[PATCH] net/net.c: Fix qemu crash when hot-pluging a vhost-net failed.

Ming Yang via posted 1 patch 1 year, 5 months ago
Patches applied successfully (tree, apply log)
git fetch https://github.com/patchew-project/qemu tags/patchew/20221205080859.2216-1-yangming73@huawei.com
Maintainers: Jason Wang <jasowang@redhat.com>
net/net.c | 11 ++++++++++-
1 file changed, 10 insertions(+), 1 deletion(-)
[PATCH] net/net.c: Fix qemu crash when hot-pluging a vhost-net failed.
Posted by Ming Yang via 1 year, 5 months ago
Hot-pluging a vhost-net may cause virtual machine crash in following steps:
1. Starting a vm without net devices.
2. Hot-pluging 70 memory devices.
3. Hot-pluging a vhost-net device.

The reason is : if hotplug a vhost-net failed, the nc cannot be found via function qemu_find_netdev, as
it has been cleaned up through function qemu_cleanup_net_client. Which leads to the result
that assert(nc) failed, then qemu crashed.

While, the root reason is that, in commit 46d4d36d0bf2 if not both has_vhostforce and vhostforce flags
are true, the errp would not be set. Then net_init_tap would not return a negative value, fallowed by founding nc
and assert nc.

In this patch, asserting nc is replaced with setting an error message.

Fixes: 46d4d36d0bf2("tap: setting error appropriately when calling net_init_tap_one()")
Signed-off-by: Ming Yang <yangming73@huawei.com>
Signed-off-by: Liang Zhang <zhangliang5@huawei.com>
---
 net/net.c | 11 ++++++++++-
 1 file changed, 10 insertions(+), 1 deletion(-)

diff --git a/net/net.c b/net/net.c
index 840ad9dca5..1d1d7e54c4 100644
--- a/net/net.c
+++ b/net/net.c
@@ -1103,7 +1103,16 @@ static int net_client_init1(const Netdev *netdev, bool is_netdev, Error **errp)
 
     if (is_netdev) {
         nc = qemu_find_netdev(netdev->id);
-        assert(nc);
+        /*
+         * If the tap of hotpluged net device do not has both has_vhostforce flag and vhostforce flags,
+         * when error occurs, the error messags will be report but not set to errp. Thus net_client_init_fun
+         * will not return a negatave value.
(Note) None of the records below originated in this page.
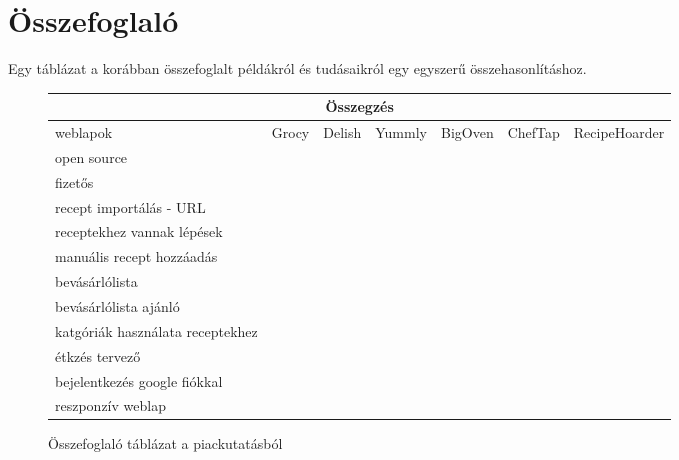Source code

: \documentclass[12pt]{report}
\theoremstyle{definition}
\begin{document}
\section{Összefoglaló}
Egy táblázat a korábban összefoglalt példákról és tudásaikról egy egyszerű összehasonlításhoz.

\newcommand{\cmark}{\ding{51}}%
\newcommand{\xmark}{\ding{55}}%

\noindent
\begin{figure}[H]
	\centering

	\begin{tabular}{p{3cm} | c c c c c | c | @{}}
		\multicolumn{7}{c}{Összegzés}                                                                   \\ \midrule
		weblapok                         & Grocy  & Delish & Yummly & BigOven & ChefTap & RecipeHoarder \\ \cmidrule[2pt](r){2-7}
		open source                      & \cmark & \xmark & \xmark & \xmark  & \xmark  & \xmark \footnotemark\\\cmidrule(r){2-7}
		fizetős                          & \xmark & \xmark & \xmark & \cmark  & \cmark  & \xmark \footnotemark\\\cmidrule(r){2-7}
		recept importálás - URL          & \xmark & \xmark & \xmark & \cmark  & \cmark  & \cmark        \\ \cmidrule(r){2-7}
		receptekhez vannak lépések       & \xmark & \cmark & \cmark & \xmark  & \cmark  & \cmark        \\ \cmidrule(r){2-7}
		manuális recept hozzáadás        & \cmark & \xmark & \xmark & \cmark  & \cmark  & \cmark        \\ \cmidrule(r){2-7}
		bevásárlólista                   & \cmark & \xmark & \cmark & \cmark  & \cmark  & \cmark        \\ \cmidrule(r){2-7}
		bevásárlólista ajánló            & \cmark & \xmark & \xmark & \xmark  & \xmark  & \cmark        \\ \cmidrule(r){2-7}
		katgóriák használata receptekhez & \xmark & \cmark & \cmark & \xmark  & \cmark  & \cmark        \\ \cmidrule(r){2-7}
		étkzés tervező                   & \cmark & \xmark & \cmark & \xmark  & \xmark  & \xmark        \\ \cmidrule(r){2-7}
		bejelentkezés google fiókkal     & \xmark & \cmark & \cmark & \cmark  & \xmark  & \cmark        \\ \cmidrule(r){2-7}
		reszponzív weblap                & \cmark & \xmark & \xmark & \xmark  & \xmark  & \cmark        \\ \bottomrule
	\end{tabular}

	\caption{Összefoglaló táblázat a piackutatásból}
    \label{fig:table}
\end{figure}
\end{document}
Therefore the value of nc might be NULL. To make qemu robust,
+         * it is better to judge if nc is NULL.
+         */
+        if (!nc) {
+            error_setg(errp, "Device '%s' could not be initialized", netdev->id);
+            return -1;
+        }
         nc->is_netdev = true;
     }
 
-- 
2.33.0
Re: [PATCH] net/net.c: Fix qemu crash when hot-pluging a vhost-net failed.
Posted by Peter Maydell 1 year, 5 months ago
On Mon, 5 Dec 2022 at 14:24, Ming Yang via <qemu-devel@nongnu.org> wrote:
>
> Hot-pluging a vhost-net may cause virtual machine crash in following steps:
> 1. Starting a vm without net devices.
> 2. Hot-pluging 70 memory devices.
> 3. Hot-pluging a vhost-net device.
>
> The reason is : if hotplug a vhost-net failed, the nc cannot be found via function qemu_find_netdev, as
> it has been cleaned up through function qemu_cleanup_net_client. Which leads to the result
> that assert(nc) failed, then qemu crashed.
>
> While, the root reason is that, in commit 46d4d36d0bf2 if not both has_vhostforce and vhostforce flags
> are true, the errp would not be set. Then net_init_tap would not return a negative value, fallowed by founding nc
> and assert nc.
>
> In this patch, asserting nc is replaced with setting an error message.
>
> Fixes: 46d4d36d0bf2("tap: setting error appropriately when calling net_init_tap_one()")
> Signed-off-by: Ming Yang <yangming73@huawei.com>
> Signed-off-by: Liang Zhang <zhangliang5@huawei.com>
> ---
>  net/net.c | 11 ++++++++++-
>  1 file changed, 10 insertions(+), 1 deletion(-)
>
> diff --git a/net/net.c b/net/net.c
> index 840ad9dca5..1d1d7e54c4 100644
> --- a/net/net.c
> +++ b/net/net.c
> @@ -1103,7 +1103,16 @@ static int net_client_init1(const Netdev *netdev, bool is_netdev, Error **errp)
>
>      if (is_netdev) {
>          nc = qemu_find_netdev(netdev->id);
> -        assert(nc);
> +        /*
> +         * If the tap of hotpluged net device do not has both has_vhostforce flag and vhostforce flags,
> +         * when error occurs, the error messags will be report but not set to errp. Thus net_client_init_fun
> +         * will not return a negatave value. Therefore the value of nc might be NULL. To make qemu robust,
> +         * it is better to judge if nc is NULL.
> +         */
> +        if (!nc) {
> +            error_setg(errp, "Device '%s' could not be initialized", netdev->id);
> +            return -1;
> +        }
>          nc->is_netdev = true;
>      }

This doesn't look like the right fix to me. If the net_client_init_fun
doesn't correctly initialize the netdev, it should report that error
back to the caller. We should make the tap init function correctly
return an error in this error situation, not work around it in
the caller. The assert() is correct, because it is detecting a bug
elsewhere in QEMU that we need to fix.

thanks
-- PMM